Work through the data below and copy out every line where "password" is found.
════════════════
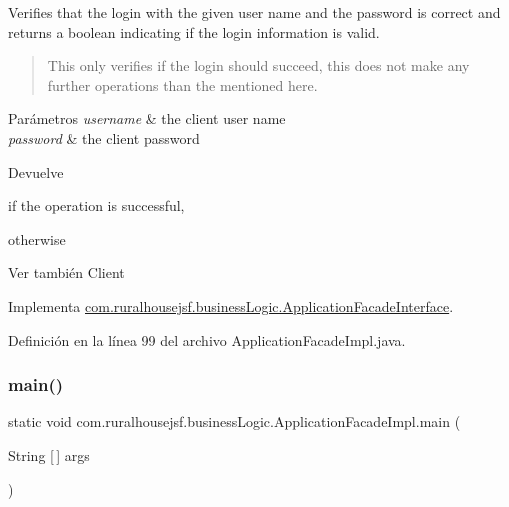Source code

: Verifies that the login with the given user name and the password is correct and returns a boolean indicating if the login information is valid. \begin{quote}
This only verifies if the login should succeed, this does not make any further operations than the mentioned here. \end{quote}



\begin{DoxyParams}{Parámetros}
{\em username} & the client user name \\
\hline
{\em password} & the client password\\
\hline
\end{DoxyParams}
\begin{DoxyReturn}{Devuelve}

\begin{DoxyCode}{0}
\DoxyCodeLine{\textcolor{keyword}{true} }
\end{DoxyCode}
 if the operation is successful,
\begin{DoxyCode}{0}
\DoxyCodeLine{\textcolor{keyword}{false} }
\end{DoxyCode}
 otherwise
\end{DoxyReturn}
\begin{DoxySeeAlso}{Ver también}
Client 
\end{DoxySeeAlso}


Implementa \mbox{\hyperlink{interfacecom_1_1ruralhousejsf_1_1business_logic_1_1_application_facade_interface_a75cc2d20f7df7b8872333cca281bf343}{com.\+ruralhousejsf.\+business\+Logic.\+Application\+Facade\+Interface}}.



Definición en la línea 99 del archivo Application\+Facade\+Impl.\+java.

\mbox{\label{classcom_1_1ruralhousejsf_1_1business_logic_1_1_application_facade_impl_a19d9b0706fe39437efc379c3bc747e06}} 
\subsubsection{\texorpdfstring{main()}{main()}}
{\footnotesize\ttfamily static void com.\+ruralhousejsf.\+business\+Logic.\+Application\+Facade\+Impl.\+main (\begin{DoxyParamCaption}\item[{String \mbox{[}$\,$\mbox{]}}]{args }\end{DoxyParamCaption})\hspace{0.3cm}{\ttfamily [static]}}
════════════════
▸ **RESULT FOR THIS EXERCISE**:
: Verifies that the login with the given user name and the password is correct and returns a boolean indicating if the login information is valid. \begin{quote}
{\em password} & the client password\\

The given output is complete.